Mordechai Yardeni was Born as Motl Sherman in 1906 in the town of Slovechno (Volyn province of the Russian Empire, now Ukraine). His father, Chaim Sherman, was a shochet (a ritual slaughterer), a baal-tefila (cantor), and a teacher of Gemarra. His mother, Malka, came from a family of wealthy contractors.
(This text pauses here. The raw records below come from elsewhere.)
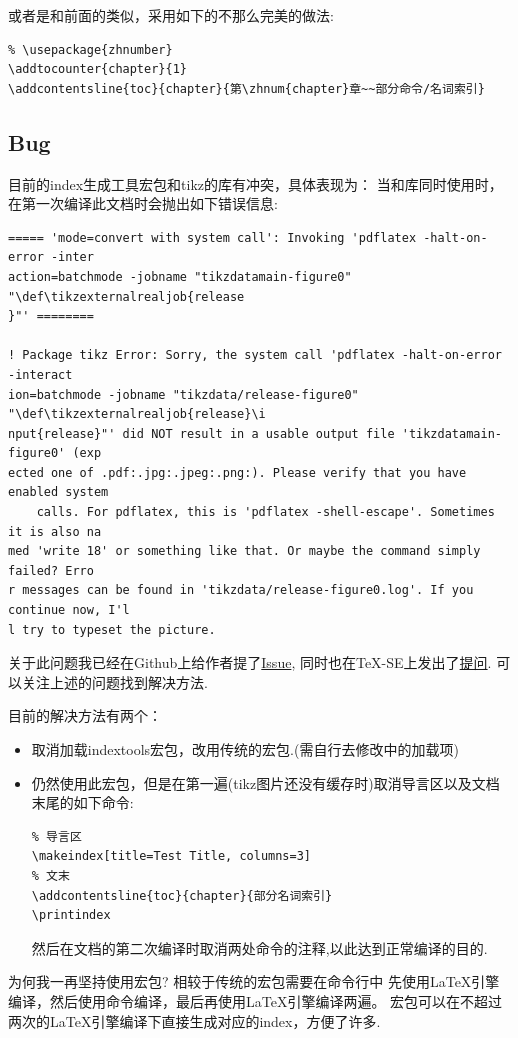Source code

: 或者是和前面的\cmd{\printbibliography}类似，采用如下的不那么完美的做法:
\begin{verbatim}
% \usepackage{zhnumber}
\addtocounter{chapter}{1}
\addcontentsline{toc}{chapter}{第\zhnum{chapter}章~~部分命令/名词索引}
\end{verbatim}

\subsection{Bug}
目前的index生成工具宏包和tikz的库有冲突，具体表现为：
当和库同时使用时，在第一次编译此文档时会抛出如下错误信息:

\begin{verbatim}
===== 'mode=convert with system call': Invoking 'pdflatex -halt-on-error -inter
action=batchmode -jobname "tikzdatamain-figure0" "\def\tikzexternalrealjob{release
}"' ========

! Package tikz Error: Sorry, the system call 'pdflatex -halt-on-error -interact
ion=batchmode -jobname "tikzdata/release-figure0" "\def\tikzexternalrealjob{release}\i
nput{release}"' did NOT result in a usable output file 'tikzdatamain-figure0' (exp
ected one of .pdf:.jpg:.jpeg:.png:). Please verify that you have enabled system
    calls. For pdflatex, this is 'pdflatex -shell-escape'. Sometimes it is also na
med 'write 18' or something like that. Or maybe the command simply failed? Erro
r messages can be found in 'tikzdata/release-figure0.log'. If you continue now, I'l
l try to typeset the picture.
\end{verbatim}

关于此问题我已经在Github上给作者提了\href{https://github.com/maieul/indextools/issues/17}{Issue},
同时也在\TeX-SE上发出了\href{https://tex.stackexchange.com/questions/712716/indextools-confilict-with-tikz-library-external}{提问}.
可以关注上述的问题找到解决方法.

目前的解决方法有两个：
\begin{itemize}
    \item 取消加载indextools宏包，改用传统的宏包.(需自行去修改中的加载项)
    \item 仍然使用此宏包，但是在第一遍(tikz图片还没有缓存时)取消导言区以及文档末尾的如下命令:
\begin{verbatim}
% 导言区
\makeindex[title=Test Title, columns=3]
% 文末
\addcontentsline{toc}{chapter}{部分名词索引}
\printindex
\end{verbatim}
        然后在文档的第二次编译时取消两处命令的注释,以此达到正常编译的目的.
\end{itemize}

\begin{leftbar}
\noindent 为何我一再坚持使用宏包? 相较于传统的宏包需要在命令行中
先使用\LaTeX{}引擎编译，然后使用命令编译，最后再使用\LaTeX{}引擎编译两遍。
宏包可以在不超过两次的\LaTeX{}引擎编译下直接生成对应的index，方便了许多.
\end{leftbar}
In 1922 his family immigrated to the United States and settled in Philadelphia, where Motl continued his studies at the local yeshiva Mishkan Israel. Later he enrolled in The School of Music and Drama. As a writer, Sherman made his debut writing in 1929 at the newspaper 'Forverts'. At the same time, the Philadelphia newspaper 'Yiddishe Welt' began to publish his musical and theatrical reviews. In February 1930, at the Gibson Theater, he made his debut in the operetta Hasidish Yenkiz (conducted by Saul Dickstein) and later played a small role in the melodrama Der Eibiker Stroff (Eternal Punishment).
In 1931, after a short stay in Israel, where Sherman continued to study music, he once again entered the theater stage: this time in Avraham Goldfaden's operetta Shulamit. At the same time, under the pseudonym Mordechai Yardeni, his first compositions Eso eynay (I lift my eyes) and Tsaakat ha-navi (Lamentations of Jeremiah) were published in an arrangement by Nahum Nardi. In 1932, Yardeni left for Israel again, where he lived for another 4 years.
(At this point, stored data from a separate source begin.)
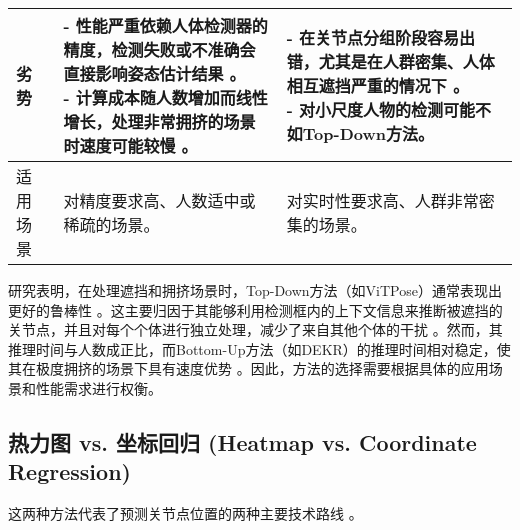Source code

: \documentclass[12pt,a4paper]{article}
\begin{document}
\begin{table}[htbp]
\begin{tabularx}{\textwidth}{|l|>{\raggedright\arraybackslash}X|>{\raggedright\arraybackslash}X|}
\midrule
劣势 & \makecell[tl]{- 性能严重依赖人体检测器的精度，检测失败或不准确会直接影响姿态估计结果 \cite{Zhang2024HPEReview}。\\ - 计算成本随人数增加而线性增长，处理非常拥挤的场景时速度可能较慢 \cite{Li2019CrowdPose}。} & \makecell[tl]{- 在关节点分组阶段容易出错，尤其是在人群密集、人体相互遮挡严重的情况下 \cite{Andriluka2014MPII}。\\ - 对小尺度人物的检测可能不如Top-Down方法。} \\
\midrule
适用场景 & 对精度要求高、人数适中或稀疏的场景。 & 对实时性要求高、人群非常密集的场景。 \\
\bottomrule
\end{tabularx} %
\end{table}

研究表明，在处理遮挡和拥挤场景时，Top-Down方法（如ViTPose）通常表现出更好的鲁棒性 \cite{Li2019CrowdPose}。这主要归因于其能够利用检测框内的上下文信息来推断被遮挡的关节点，并且对每个个体进行独立处理，减少了来自其他个体的干扰 \cite{Li2019CrowdPose}。然而，其推理时间与人数成正比，而Bottom-Up方法（如DEKR）的推理时间相对稳定，使其在极度拥挤的场景下具有速度优势 \cite{Li2019CrowdPose}。因此，方法的选择需要根据具体的应用场景和性能需求进行权衡。

\subsection{热力图 vs. 坐标回归 (Heatmap vs. Coordinate Regression)}
这两种方法代表了预测关节点位置的两种主要技术路线 \cite{Toshev2014DeepPose}。
\end{document}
In 1936 he returned to New York, where he performed in concerts and on the radio as an 'Israeli' singer, with a repertoire of 'Israelian' songs and Jewish liturgy. From 1940 he began to accept offers from various synagogues on the East Coast of the United States and 'Jewish' hotels to work as a cantor during the Jewish holidays. At the same time, he also recorded several records for Victor and Asch.
From 1938 to 1953 Yardeni (with playwright Viktor Peker) hosted Di Geshichte Fun Mine Lead (The Story of My Songs) on New York Jewish Radio.
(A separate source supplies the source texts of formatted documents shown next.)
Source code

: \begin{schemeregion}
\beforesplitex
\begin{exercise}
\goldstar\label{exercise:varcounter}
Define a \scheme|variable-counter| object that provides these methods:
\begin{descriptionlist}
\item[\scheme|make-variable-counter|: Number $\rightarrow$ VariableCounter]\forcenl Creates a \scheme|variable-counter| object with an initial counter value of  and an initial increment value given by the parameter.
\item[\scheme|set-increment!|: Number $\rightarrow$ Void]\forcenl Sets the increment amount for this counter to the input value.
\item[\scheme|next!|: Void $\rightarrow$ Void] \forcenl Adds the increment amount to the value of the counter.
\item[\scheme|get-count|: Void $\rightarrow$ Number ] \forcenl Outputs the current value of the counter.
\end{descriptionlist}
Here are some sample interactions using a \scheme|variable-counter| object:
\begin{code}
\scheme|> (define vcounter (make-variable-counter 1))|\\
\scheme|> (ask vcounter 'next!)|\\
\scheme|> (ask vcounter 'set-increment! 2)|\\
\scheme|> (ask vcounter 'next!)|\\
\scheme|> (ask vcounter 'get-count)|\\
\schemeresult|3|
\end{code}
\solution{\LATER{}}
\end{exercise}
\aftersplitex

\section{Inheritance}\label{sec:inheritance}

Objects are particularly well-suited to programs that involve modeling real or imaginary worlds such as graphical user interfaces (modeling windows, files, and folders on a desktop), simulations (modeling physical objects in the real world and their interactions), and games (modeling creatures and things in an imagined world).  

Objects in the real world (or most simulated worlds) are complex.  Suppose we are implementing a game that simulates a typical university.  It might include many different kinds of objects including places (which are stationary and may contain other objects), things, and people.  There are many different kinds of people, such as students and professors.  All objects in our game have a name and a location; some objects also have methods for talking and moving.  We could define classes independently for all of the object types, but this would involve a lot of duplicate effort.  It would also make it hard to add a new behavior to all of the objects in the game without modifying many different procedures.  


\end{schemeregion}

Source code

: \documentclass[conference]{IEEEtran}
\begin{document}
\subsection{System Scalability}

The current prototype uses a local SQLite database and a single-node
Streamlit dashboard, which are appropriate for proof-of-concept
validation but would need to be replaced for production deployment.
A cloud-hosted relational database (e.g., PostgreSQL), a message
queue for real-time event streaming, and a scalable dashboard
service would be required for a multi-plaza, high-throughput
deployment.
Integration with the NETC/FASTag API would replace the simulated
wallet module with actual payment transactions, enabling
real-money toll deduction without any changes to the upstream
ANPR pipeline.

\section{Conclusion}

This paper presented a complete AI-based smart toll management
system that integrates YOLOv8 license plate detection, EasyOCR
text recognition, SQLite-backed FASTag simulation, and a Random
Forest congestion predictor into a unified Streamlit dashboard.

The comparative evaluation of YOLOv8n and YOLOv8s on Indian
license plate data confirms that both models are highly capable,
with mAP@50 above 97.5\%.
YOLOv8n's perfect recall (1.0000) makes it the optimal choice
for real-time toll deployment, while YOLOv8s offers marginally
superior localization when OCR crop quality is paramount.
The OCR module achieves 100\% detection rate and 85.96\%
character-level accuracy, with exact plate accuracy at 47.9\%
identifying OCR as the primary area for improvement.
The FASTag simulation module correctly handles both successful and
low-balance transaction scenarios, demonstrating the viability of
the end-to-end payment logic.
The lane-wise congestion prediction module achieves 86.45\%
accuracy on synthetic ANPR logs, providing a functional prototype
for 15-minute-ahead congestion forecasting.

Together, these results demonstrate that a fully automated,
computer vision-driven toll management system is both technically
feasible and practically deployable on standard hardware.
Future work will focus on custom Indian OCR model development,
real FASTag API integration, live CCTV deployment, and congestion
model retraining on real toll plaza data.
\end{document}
From 1938 to 1955, Yardeni was a music critic for the newspapers Der Tog, Forverts, and the Morgn magazine. In 1951 he edited the Hazanim Journal. In 1960, he published a biography of Leo Liov (Leo). He also published collections of articles: Interviews mit Yiddish Schreiber (Interviews of Jewish writers), three-volume Wort un klang (Word and sound), 50 yur Yiddish gezang in America (50 years of Jewish song in America), etc.
As a concert singer, cantor, and lecturer, Yardeni toured several countries in America. He also performed in several European countries: Belgium, England, France, and Poland.
Yardeni was a member of the executive committees of the Union of Jewish Actors and the Jewish Theater Union, President of the United States and Canada Cantors, Vice President of the United Jewish Radio Stations, and a member of the United States Yiddish Writers Association and the editorial board of the Jewish Theater Lexicon.
Mordechai Yardeni died in 1982 in Miami Beach, Florida, and was buried in New York, on a Jewish Theater Union site.